──────── EXTRACTED RECORDS

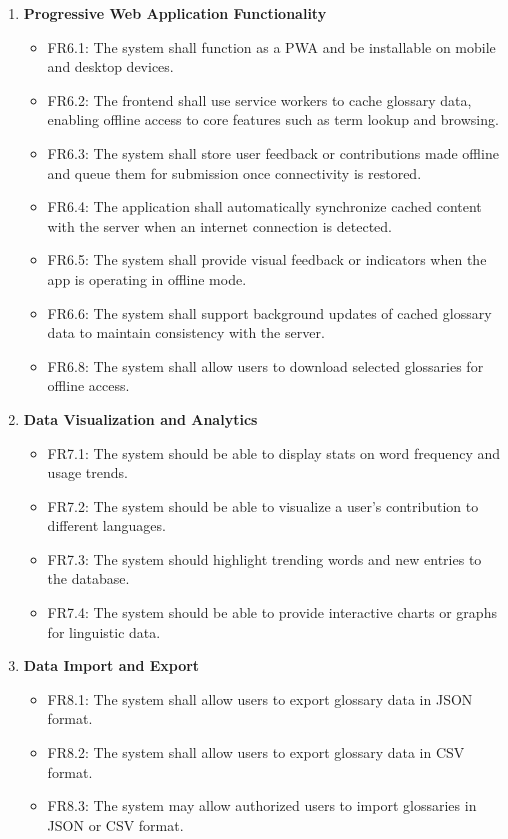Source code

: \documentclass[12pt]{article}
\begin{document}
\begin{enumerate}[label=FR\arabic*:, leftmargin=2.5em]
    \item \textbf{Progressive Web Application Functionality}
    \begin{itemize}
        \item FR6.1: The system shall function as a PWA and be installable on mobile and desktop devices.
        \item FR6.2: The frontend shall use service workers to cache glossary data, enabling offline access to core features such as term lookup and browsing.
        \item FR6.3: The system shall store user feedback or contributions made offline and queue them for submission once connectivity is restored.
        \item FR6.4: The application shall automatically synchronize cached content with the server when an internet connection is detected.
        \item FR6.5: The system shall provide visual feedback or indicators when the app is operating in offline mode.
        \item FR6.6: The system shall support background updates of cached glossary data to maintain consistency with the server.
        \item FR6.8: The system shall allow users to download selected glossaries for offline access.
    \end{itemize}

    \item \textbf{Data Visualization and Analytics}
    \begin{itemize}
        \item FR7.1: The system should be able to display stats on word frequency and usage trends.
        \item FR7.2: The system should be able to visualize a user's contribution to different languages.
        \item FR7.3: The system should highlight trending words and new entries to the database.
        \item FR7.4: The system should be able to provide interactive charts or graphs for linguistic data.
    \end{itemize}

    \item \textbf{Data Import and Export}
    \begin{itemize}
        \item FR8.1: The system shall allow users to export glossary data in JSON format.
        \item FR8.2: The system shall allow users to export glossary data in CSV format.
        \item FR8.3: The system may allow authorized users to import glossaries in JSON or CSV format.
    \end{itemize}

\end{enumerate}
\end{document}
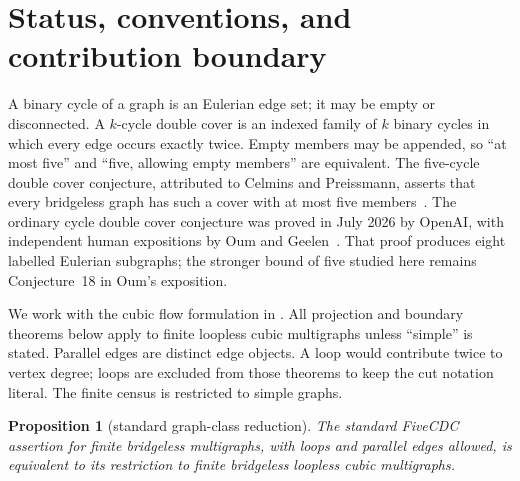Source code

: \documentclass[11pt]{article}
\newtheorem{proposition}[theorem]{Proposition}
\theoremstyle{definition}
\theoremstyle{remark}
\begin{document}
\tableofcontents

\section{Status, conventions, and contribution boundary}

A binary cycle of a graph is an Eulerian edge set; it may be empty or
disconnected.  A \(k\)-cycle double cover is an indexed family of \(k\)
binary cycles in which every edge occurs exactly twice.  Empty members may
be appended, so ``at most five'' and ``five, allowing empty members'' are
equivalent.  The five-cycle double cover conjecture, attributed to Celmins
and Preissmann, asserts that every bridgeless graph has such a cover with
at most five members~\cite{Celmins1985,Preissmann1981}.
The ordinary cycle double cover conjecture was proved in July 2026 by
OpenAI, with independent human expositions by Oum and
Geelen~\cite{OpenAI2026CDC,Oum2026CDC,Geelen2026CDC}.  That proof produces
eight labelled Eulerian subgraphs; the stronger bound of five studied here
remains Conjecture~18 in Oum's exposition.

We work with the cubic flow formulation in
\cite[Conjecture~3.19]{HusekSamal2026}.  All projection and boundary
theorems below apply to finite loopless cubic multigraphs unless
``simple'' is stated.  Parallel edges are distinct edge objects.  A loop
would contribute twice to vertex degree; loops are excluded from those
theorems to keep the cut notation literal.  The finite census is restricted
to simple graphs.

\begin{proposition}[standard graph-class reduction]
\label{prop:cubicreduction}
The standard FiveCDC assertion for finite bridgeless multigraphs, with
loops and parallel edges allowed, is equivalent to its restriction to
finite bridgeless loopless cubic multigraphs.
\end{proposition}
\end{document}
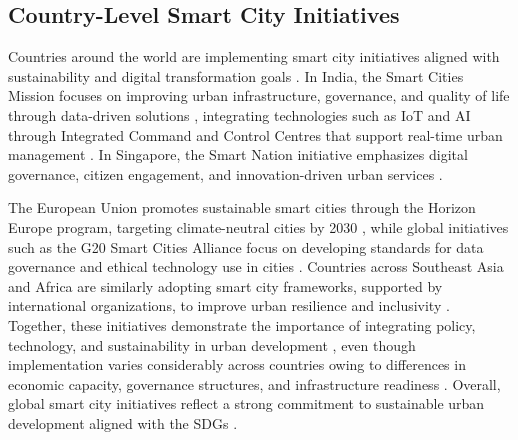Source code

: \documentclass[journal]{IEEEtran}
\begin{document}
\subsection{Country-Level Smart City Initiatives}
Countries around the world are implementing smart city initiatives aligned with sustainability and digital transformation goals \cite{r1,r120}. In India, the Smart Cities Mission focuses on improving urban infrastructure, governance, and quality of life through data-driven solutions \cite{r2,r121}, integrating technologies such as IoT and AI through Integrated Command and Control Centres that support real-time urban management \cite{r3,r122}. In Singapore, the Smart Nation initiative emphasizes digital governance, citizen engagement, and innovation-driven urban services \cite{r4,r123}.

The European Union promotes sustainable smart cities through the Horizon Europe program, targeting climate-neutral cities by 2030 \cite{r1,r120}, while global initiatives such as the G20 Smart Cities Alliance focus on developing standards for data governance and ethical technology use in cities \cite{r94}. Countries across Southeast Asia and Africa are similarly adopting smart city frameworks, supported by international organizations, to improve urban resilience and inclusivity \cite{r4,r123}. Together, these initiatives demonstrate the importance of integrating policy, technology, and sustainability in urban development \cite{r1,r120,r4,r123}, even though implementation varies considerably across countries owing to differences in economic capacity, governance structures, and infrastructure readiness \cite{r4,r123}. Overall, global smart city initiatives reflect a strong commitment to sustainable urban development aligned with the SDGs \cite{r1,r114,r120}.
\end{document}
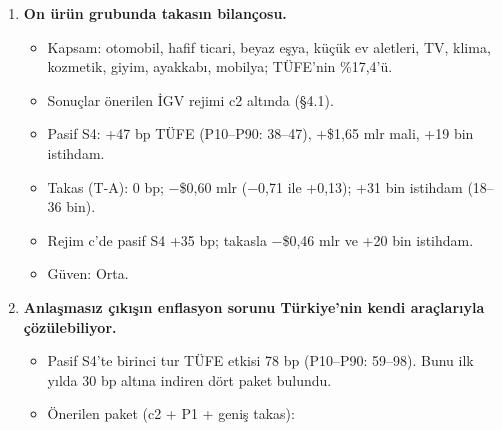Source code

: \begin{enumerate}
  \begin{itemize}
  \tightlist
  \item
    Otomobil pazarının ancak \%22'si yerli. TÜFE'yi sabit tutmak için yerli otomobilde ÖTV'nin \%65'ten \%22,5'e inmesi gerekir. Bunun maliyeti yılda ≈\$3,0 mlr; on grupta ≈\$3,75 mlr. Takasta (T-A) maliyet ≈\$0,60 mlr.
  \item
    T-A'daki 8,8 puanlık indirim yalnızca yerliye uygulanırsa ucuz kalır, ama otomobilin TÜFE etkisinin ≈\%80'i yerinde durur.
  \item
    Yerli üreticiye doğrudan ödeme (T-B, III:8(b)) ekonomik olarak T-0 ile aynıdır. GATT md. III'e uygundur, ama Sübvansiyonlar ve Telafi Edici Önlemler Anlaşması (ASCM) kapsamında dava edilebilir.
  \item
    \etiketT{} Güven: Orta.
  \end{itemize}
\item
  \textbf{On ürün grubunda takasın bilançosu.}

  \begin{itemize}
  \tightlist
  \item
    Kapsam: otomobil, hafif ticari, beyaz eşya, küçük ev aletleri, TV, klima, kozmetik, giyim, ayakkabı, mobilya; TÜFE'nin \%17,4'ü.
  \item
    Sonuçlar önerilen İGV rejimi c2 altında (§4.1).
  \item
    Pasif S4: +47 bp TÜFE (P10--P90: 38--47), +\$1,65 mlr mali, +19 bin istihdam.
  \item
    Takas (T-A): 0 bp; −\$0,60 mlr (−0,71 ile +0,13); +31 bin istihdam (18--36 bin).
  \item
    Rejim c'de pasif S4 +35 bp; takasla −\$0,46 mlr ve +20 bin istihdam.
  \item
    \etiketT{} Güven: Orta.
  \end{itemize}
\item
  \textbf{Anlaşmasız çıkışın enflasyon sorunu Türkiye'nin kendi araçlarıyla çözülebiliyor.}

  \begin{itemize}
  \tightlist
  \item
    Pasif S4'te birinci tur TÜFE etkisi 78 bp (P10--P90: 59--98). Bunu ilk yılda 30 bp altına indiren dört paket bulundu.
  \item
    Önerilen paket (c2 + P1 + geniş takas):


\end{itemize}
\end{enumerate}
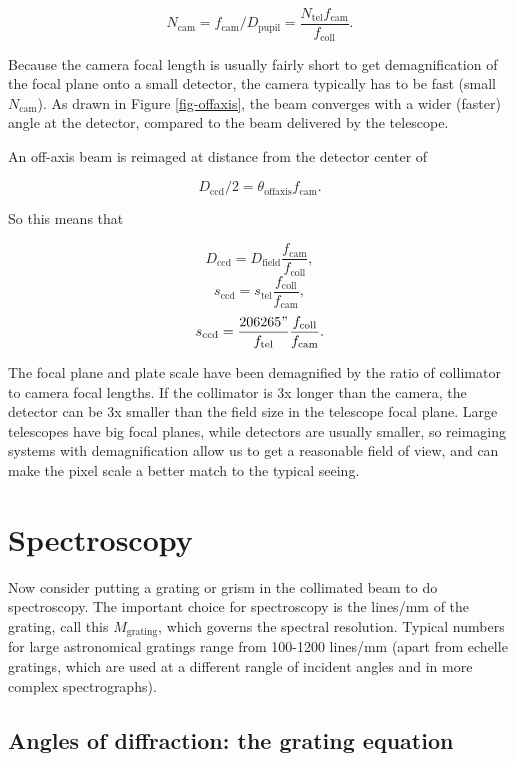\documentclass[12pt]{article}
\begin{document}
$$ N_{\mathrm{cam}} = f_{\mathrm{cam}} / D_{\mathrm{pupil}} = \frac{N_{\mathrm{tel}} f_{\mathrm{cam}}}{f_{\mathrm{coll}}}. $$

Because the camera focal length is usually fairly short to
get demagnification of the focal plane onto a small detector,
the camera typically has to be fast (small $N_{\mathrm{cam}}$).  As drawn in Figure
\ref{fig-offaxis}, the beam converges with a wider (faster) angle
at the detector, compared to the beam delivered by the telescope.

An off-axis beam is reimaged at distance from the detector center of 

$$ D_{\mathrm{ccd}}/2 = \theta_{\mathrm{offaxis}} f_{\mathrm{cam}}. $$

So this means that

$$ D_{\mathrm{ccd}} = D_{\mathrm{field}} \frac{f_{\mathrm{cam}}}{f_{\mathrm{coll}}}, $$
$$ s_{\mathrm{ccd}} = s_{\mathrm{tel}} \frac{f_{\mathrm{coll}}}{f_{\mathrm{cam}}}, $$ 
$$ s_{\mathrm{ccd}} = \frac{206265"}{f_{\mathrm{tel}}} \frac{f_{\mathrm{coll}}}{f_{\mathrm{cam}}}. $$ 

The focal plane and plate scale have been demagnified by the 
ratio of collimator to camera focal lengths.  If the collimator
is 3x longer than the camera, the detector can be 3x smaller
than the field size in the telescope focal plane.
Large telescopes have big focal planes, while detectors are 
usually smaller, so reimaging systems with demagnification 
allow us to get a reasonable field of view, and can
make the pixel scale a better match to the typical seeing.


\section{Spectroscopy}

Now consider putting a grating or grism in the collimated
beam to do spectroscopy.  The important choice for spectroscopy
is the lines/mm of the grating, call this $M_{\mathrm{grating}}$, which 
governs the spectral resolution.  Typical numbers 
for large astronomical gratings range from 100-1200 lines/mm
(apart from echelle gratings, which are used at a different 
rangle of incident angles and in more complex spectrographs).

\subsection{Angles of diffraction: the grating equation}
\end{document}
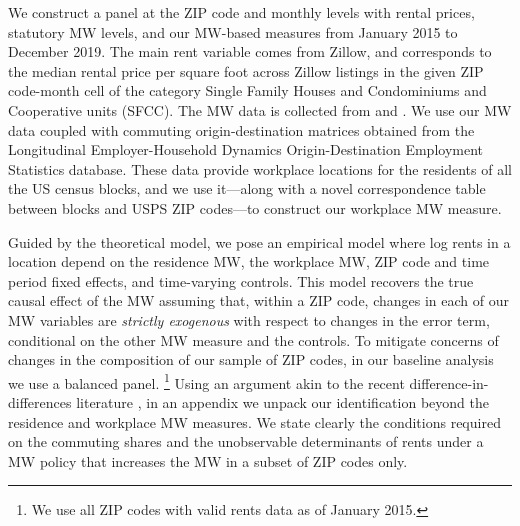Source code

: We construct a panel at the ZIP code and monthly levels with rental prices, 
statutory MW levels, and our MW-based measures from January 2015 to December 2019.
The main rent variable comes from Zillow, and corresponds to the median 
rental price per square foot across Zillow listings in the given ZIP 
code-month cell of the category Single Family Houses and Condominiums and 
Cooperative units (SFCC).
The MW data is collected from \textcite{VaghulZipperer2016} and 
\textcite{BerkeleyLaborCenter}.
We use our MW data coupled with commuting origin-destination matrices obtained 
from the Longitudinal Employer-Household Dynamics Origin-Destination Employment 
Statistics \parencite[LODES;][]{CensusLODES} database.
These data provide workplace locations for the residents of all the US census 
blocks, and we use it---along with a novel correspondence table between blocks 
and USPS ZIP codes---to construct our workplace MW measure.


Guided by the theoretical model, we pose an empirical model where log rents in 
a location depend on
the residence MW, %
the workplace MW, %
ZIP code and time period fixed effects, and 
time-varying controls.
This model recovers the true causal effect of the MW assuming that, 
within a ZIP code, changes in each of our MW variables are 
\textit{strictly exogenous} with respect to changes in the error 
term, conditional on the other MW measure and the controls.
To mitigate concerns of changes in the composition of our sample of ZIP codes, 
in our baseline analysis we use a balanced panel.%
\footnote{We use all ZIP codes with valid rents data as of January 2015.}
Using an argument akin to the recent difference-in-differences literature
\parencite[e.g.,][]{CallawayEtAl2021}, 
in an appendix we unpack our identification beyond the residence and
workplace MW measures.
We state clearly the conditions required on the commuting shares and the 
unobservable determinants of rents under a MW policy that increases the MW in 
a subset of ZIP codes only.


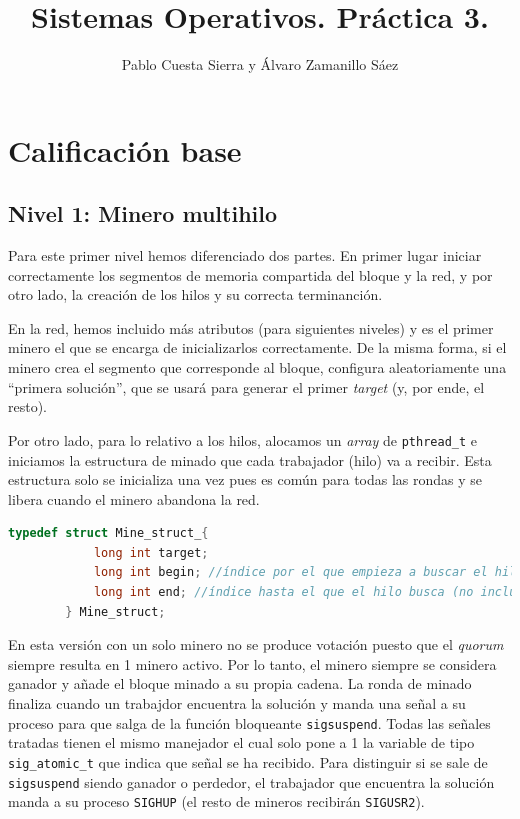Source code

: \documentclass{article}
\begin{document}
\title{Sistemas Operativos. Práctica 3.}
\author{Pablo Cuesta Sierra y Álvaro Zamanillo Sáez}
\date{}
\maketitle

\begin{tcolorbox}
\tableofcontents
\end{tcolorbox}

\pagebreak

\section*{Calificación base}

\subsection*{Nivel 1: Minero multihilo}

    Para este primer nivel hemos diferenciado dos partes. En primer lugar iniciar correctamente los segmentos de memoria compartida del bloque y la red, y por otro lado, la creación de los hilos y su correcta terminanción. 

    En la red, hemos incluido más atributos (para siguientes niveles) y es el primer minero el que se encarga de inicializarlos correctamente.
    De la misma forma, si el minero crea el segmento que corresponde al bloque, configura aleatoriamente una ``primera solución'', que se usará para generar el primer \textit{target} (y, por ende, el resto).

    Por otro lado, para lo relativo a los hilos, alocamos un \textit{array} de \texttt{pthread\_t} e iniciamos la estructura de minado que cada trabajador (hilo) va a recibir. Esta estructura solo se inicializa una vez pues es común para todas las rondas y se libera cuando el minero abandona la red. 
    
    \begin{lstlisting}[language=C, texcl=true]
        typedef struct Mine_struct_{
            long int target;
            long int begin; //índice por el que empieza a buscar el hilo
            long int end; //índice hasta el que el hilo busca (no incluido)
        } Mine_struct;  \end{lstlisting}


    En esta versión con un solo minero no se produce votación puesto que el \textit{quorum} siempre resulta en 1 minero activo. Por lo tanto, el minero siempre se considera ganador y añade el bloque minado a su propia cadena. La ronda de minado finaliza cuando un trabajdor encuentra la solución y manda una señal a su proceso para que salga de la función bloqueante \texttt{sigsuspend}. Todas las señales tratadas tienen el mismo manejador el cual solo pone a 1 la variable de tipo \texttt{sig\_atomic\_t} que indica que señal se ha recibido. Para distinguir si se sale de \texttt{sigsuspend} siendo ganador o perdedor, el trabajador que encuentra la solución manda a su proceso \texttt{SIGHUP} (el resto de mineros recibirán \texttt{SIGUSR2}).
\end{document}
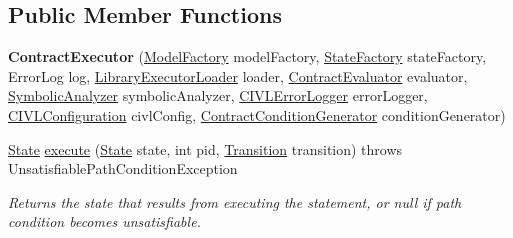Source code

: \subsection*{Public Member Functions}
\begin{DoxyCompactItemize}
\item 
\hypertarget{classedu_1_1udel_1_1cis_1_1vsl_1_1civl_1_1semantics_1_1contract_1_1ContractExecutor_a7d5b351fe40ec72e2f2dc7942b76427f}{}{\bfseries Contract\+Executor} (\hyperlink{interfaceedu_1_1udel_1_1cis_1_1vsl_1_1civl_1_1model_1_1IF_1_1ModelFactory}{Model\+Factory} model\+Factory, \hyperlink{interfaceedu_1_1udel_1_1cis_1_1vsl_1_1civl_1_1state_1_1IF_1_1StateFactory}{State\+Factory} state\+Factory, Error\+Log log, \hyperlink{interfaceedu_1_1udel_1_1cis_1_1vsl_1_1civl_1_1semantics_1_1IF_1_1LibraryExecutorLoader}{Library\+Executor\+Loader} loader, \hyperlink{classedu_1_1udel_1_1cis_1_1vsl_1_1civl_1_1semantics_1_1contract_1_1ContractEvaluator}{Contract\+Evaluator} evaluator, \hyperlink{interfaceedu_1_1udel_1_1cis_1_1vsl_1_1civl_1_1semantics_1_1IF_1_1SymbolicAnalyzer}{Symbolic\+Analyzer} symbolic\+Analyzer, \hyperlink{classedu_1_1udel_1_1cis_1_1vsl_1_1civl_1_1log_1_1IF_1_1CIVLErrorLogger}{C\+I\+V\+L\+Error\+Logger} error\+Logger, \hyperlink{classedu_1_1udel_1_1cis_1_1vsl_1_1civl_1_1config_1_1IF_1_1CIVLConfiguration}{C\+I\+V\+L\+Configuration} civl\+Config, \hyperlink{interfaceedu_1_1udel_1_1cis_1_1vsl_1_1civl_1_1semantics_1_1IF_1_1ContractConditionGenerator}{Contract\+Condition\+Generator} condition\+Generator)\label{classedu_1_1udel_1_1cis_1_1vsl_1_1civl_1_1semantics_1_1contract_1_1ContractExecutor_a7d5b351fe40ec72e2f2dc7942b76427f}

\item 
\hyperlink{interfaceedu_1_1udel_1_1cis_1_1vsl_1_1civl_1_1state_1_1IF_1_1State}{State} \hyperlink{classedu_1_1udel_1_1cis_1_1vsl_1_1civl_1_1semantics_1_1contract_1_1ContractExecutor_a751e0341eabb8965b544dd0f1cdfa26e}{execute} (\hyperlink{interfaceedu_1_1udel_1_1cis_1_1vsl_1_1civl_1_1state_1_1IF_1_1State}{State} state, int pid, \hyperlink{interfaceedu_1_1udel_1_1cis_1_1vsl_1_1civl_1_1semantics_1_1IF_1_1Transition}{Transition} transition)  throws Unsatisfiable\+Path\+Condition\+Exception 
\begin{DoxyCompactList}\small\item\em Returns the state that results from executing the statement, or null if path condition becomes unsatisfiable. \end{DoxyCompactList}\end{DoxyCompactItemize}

────────────────

§ **TASK DESCRIPTION**: Copy out all lines from the records where the word "than" appears.

§ **SOLUTION TO THIS EXERCISE**:
is 3x longer than the camera, the detector can be 3x smaller
than the field size in the telescope focal plane.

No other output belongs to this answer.